Dönüşüm başarısı
Dünya Bankası tarafından 2020 yayınlanan bir kitap var elimde: “The Hidden Wealth of Cities-Şehirlerin Saklı Zenginliği”. Kitap halka açık alanların geliştirilmesi ve yönetimi ile ilgili. Dünyanın nüfusu en yoğun ve en düzensiz şehirlerinin bile bu zenginliği sağlayacak saklı-gizli fırsatlar barındırdığını ve akılcı bir şekilde değerlendirilirse nasıl birer dönüşüm başarı hikâyesi ortaya çıkacağını örnekleriyle anlatıyor.
Şehirleşme, ekonomik canlılığın sonucu artan verimlilikten insanların yarar sağlamasına ve bilginin yayılmasıyla inovasyonun hız kazanmasına imkân verirken diğer yandan doğal kaynak ve bakir alanlar üzerinde yoğun bir baskı oluşturmakta, bunun sonucu hava kirliliği, trafik yoğunluğu gibi istenmeyen sonuçlar doğmaktadır. Elde edilen kazanımlarla kayıplar arasında bir dengenin sağlanması ve bunun sürdürülebilir kılınması şehir yönetimlerinin başlıca uğraşı olmaktadır.
Birleşmiş Milletler raporuna göre (2019), 10 bin metrekare (on dönüm) alanda 510 kişilik nüfusu ile Dhaka (Bangladeş) en yoğun nüfusa sahip şehirlerden olup trafik akış hızı da yürüyüş hızına yakın, saatte 7 kilometredir. Benzer şekilde Nairobi (Kenya) şehrinde insan taşımada kullanılan “matatus” denilen minibüsler trafik sıkışıklığından saatte ortalama 14 kilometre hızla gidebilmekte ve yapabileceği işin ancak yüzde 20’sine ulaşabilmektedir. Nüfusu yoğun çoğu şehir benzer sıkıntılara göğüs germek zorunda kalmaktadır. Bu nedenle akılcı dönüşümlerle kazanılacak ve yerinde değerlendirilecek her alan şehirler için önemli birer kazanç olacaktır.

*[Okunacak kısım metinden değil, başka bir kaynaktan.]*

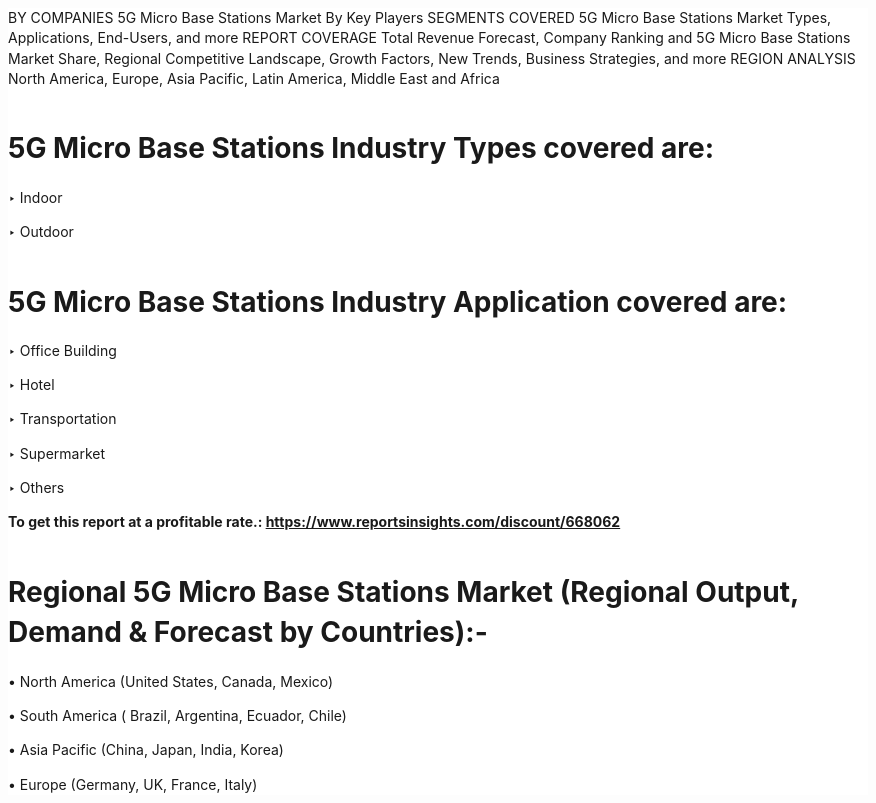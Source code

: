 <tr>
<td>BY COMPANIES</td>
<td>5G Micro Base Stations Market By Key Players</td>
</tr>
<tr>
<td>SEGMENTS COVERED</td>
<td>5G Micro Base Stations Market Types, Applications, End-Users, and more</td>
</tr>
<tr>
<td>REPORT COVERAGE</td>
<td>Total Revenue Forecast, Company Ranking and 5G Micro Base Stations Market Share, Regional Competitive Landscape, Growth Factors, New Trends, Business Strategies, and more</td>
</tr>
<tr>
<td>REGION ANALYSIS</td>
<td>North America, Europe, Asia Pacific, Latin America, Middle East and Africa</td>
</tr>
</table>

# <strong>5G Micro Base Stations Industry Types covered are:</strong>

‣ Indoor

‣ Outdoor

# <strong>5G Micro Base Stations Industry Application covered are:</strong>

‣ Office Building

‣ Hotel

‣ Transportation

‣ Supermarket

‣ Others

<strong>To get this report at a profitable rate.: <a href=https://www.reportsinsights.com/discount/668062>https://www.reportsinsights.com/discount/668062</a></strong>

# <strong>Regional 5G Micro Base Stations Market (Regional Output, Demand &amp; Forecast by Countries):-</strong>

• North America (United States, Canada, Mexico)

• South America ( Brazil, Argentina, Ecuador, Chile)

• Asia Pacific (China, Japan, India, Korea)

• Europe (Germany, UK, France, Italy)
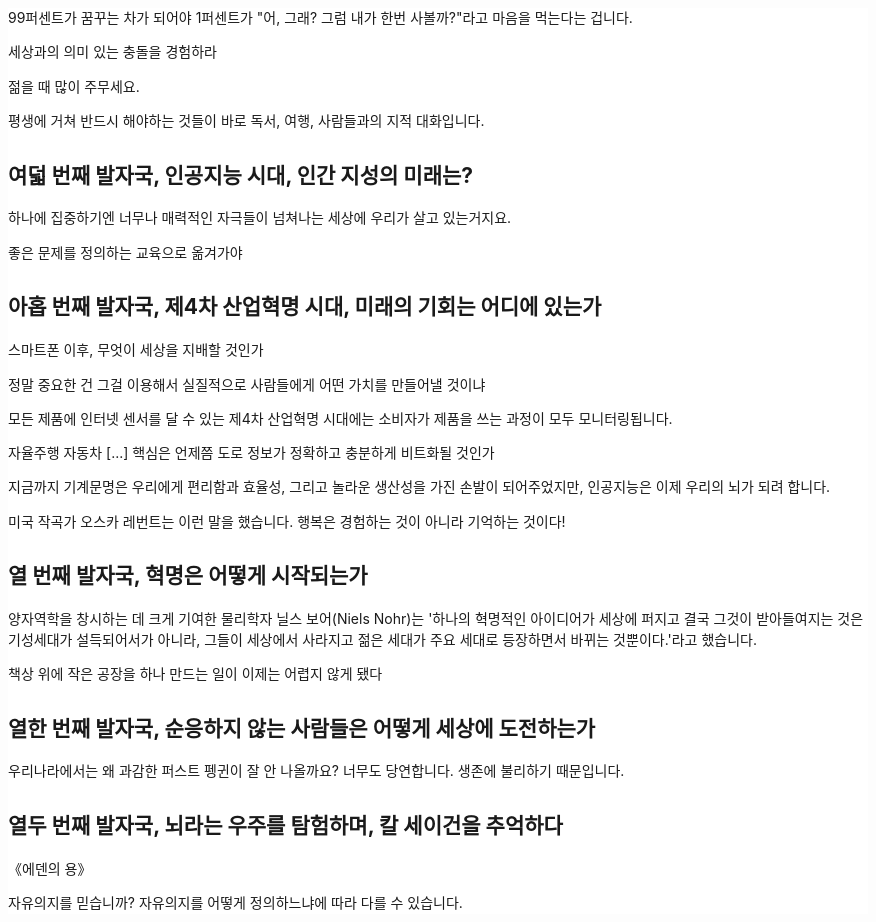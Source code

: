 99퍼센트가 꿈꾸는 차가 되어야 1퍼센트가 "어, 그래? 그럼 내가 한번 사볼까?"라고 마음을 먹는다는 겁니다.

세상과의 의미 있는 충돌을 경험하라

젊을 때 많이 주무세요.

평생에 거쳐 반드시 해야하는 것들이 바로 독서, 여행, 사람들과의 지적 대화입니다.

## 여덟 번째 발자국, 인공지능 시대, 인간 지성의 미래는?

하나에 집중하기엔 너무나 매력적인 자극들이 넘쳐나는 세상에 우리가 살고 있는거지요.

좋은 문제를 정의하는 교육으로 옮겨가야

## 아홉 번째 발자국, 제4차 산업혁명 시대, 미래의 기회는 어디에 있는가

스마트폰 이후, 무엇이 세상을 지배할 것인가

정말 중요한 건 그걸 이용해서 실질적으로 사람들에게 어떤 가치를 만들어낼 것이냐

모든 제품에 인터넷 센서를 달 수 있는 제4차 산업혁명 시대에는 소비자가 제품을 쓰는 과정이 모두 모니터링됩니다.

자율주행 자동차 [...] 핵심은 언제쯤 도로 정보가 정확하고 충분하게 비트화될 것인가

지금까지 기계문명은 우리에게 편리함과 효율성, 그리고 놀라운 생산성을 가진 손발이 되어주었지만, 인공지능은 이제 우리의 뇌가 되려 합니다.

미국 작곡가 오스카 레번트는 이런 말을 했습니다. 행복은 경험하는 것이 아니라 기억하는 것이다!

## 열 번째 발자국, 혁명은 어떻게 시작되는가

양자역학을 창시하는 데 크게 기여한 물리학자 닐스 보어(Niels Nohr)는 '하나의 혁명적인 아이디어가 세상에 퍼지고 결국 그것이 받아들여지는 것은 기성세대가 설득되어서가 아니라, 그들이 세상에서 사라지고 젊은 세대가 주요 세대로 등장하면서 바뀌는 것뿐이다.'라고 했습니다.

책상 위에 작은 공장을 하나 만드는 일이 이제는 어렵지 않게 됐다

## 열한 번째 발자국, 순응하지 않는 사람들은 어떻게 세상에 도전하는가

우리나라에서는 왜 과감한 퍼스트 펭귄이 잘 안 나올까요? 너무도 당연합니다. 생존에 불리하기 때문입니다.

## 열두 번째 발자국, 뇌라는 우주를 탐험하며, 칼 세이건을 추억하다

《에덴의 용》

자유의지를 믿습니까? 자유의지를 어떻게 정의하느냐에 따라 다를 수 있습니다.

Şehirlerin dönüşüm trendi şu şekilde ifade edilmektedir:
- 70’li yıllar: Güçlü fiziki müdahale; eski yapıların yıkılıp yerine yenilerinin yapılması; vahşi dönüşüm!
- 80’li yıllar: Yumuşak yaklaşım; sosyal açıdan dengeyi sağlamak, mevcut nüfusu korumak
- 90’lı yıllar: Karma yaklaşım; dönüşümün ekonomik, sosyal ve çevresel boyutlarını hesaba katmak
- 2000’li yıllar: Stratejik yaklaşım; dönüşüm müdahalelerinde olası yan etkileri hesaba katmak
Böylece dönüşüm projelerinde uzun dönemli stratejik plan ve kaygılar öne alınmış ve şehirler için yaratıcı çözümlerin önü açılmıştır. Yukarıdaki kronolojik sıralamaya bakınca bizim halâ 70 ile 80’li yıllar arasında bir yerde olduğumuzu görmek acı verici!
Şehirlerin, eski yapıların olduğu ve / veya terk edilmiş, yararlanılamayan alanların yeniden değerlendirme ve dönüşüm ile nasıl fırsatlar yaratılacağını hayal etmekte pek başarılı olduğu söylenemez. Şehrinizi alıcı gözle bir gezin, yaratıcı bir şekilde dönüştürülse nasıl mucizeler doğacağını hayal edin!
Nitelikli halka açık alanların ve yeşil alanların varlığı şehirlerin yaşam kalitesi, ekonomik canlılığı ve inovasyonun bir barometresi olarak kabul görmektedir. Söz konusu alanları akıllıca tasarlayan, gerçekleştiren ve yöneten şehirler yetenek ve yatırım cezbetme konusunda bir adım ileri gitmektedir.
Haftanın Dönüşüm Projesi: SAN ISIDRO; LIMA, PERU
Lima’nın “Bahçe Diyarı” diye adlandırılan, kişi başına düşen en yüksek yeşil alan oranına sahip San Isidro bölgesi şehrin en çok ziyaret edilen noktalarından birisidir.
Bir zamanların terk edilmiş, sahipsiz bu alanı başarılı bir şekilde şehirlinin yararına dönüştürülmüştür. Bölgede 5 ayrı park, 10 dönüm zeytinlik, küçük göller ve bir golf kulübü yer almaktadır. Solunan hava kalitesini arttıran, şehirlinin sosyalleşmesine imkân veren bu bölge özenle korunmakta ve kollanmaktadır.